PHILADELPHIA (CBS) - The Korean conflict has been called the "Forgotten War" but in many respects World War I was forgotten first and longer. A Penn grad's new book aims to bring the conflict alive using the voices of those who fought.

The last American World War I veteran died two years ago, which Richard Rubin says is why he spent ten years hurrying to interview those who were left.

"To me, always, the most important thing was that these people's voices be preserved and heard," Rubin said. "That drove everything else that I did in the book, but, of course, they were eyewitnesses and participants, but not historians."

So the book "The Last of the Doughboys" presents the big picture and small, the statistics of thousands killed in a battle with a vignette of an officer's inexplicable order to retrieve an unexploded artillery shell from a tree.

Rubin says The Great War needs to be remembered:

"It changed us forever and to a great extent we changed the world forever with what we did in World War I."

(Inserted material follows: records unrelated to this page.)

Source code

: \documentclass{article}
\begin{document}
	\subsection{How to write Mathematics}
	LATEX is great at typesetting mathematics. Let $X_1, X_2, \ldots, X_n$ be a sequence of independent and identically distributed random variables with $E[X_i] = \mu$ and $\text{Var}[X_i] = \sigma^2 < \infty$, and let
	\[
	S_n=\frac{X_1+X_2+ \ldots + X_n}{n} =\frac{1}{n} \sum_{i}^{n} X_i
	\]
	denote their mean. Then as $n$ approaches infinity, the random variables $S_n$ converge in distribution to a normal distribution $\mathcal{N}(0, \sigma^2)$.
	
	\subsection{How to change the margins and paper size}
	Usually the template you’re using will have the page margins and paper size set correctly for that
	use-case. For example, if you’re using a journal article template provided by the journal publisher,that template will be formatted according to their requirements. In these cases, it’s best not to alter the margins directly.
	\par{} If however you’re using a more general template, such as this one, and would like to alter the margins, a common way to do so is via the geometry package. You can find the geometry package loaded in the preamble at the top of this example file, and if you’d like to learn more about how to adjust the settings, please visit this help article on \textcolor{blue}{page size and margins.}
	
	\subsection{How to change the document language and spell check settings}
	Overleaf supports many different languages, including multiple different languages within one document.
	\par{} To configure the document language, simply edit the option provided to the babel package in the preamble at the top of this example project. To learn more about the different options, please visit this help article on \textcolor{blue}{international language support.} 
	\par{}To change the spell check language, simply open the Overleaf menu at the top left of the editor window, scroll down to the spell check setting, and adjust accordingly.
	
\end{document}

Rubin adds the War lit the fuse on social change here as women and African-Americans found new roles:

"It was the first time African-Americans were sent overseas to fight in France, a country that, at the time, was relatively color-blind, certainly relative to the United States, and it gave people the taste for being treated with equality."

Rubin says the War was largely forgotten, as the British minimized our efforts, and the Depression and World War II completed the collective amnesia.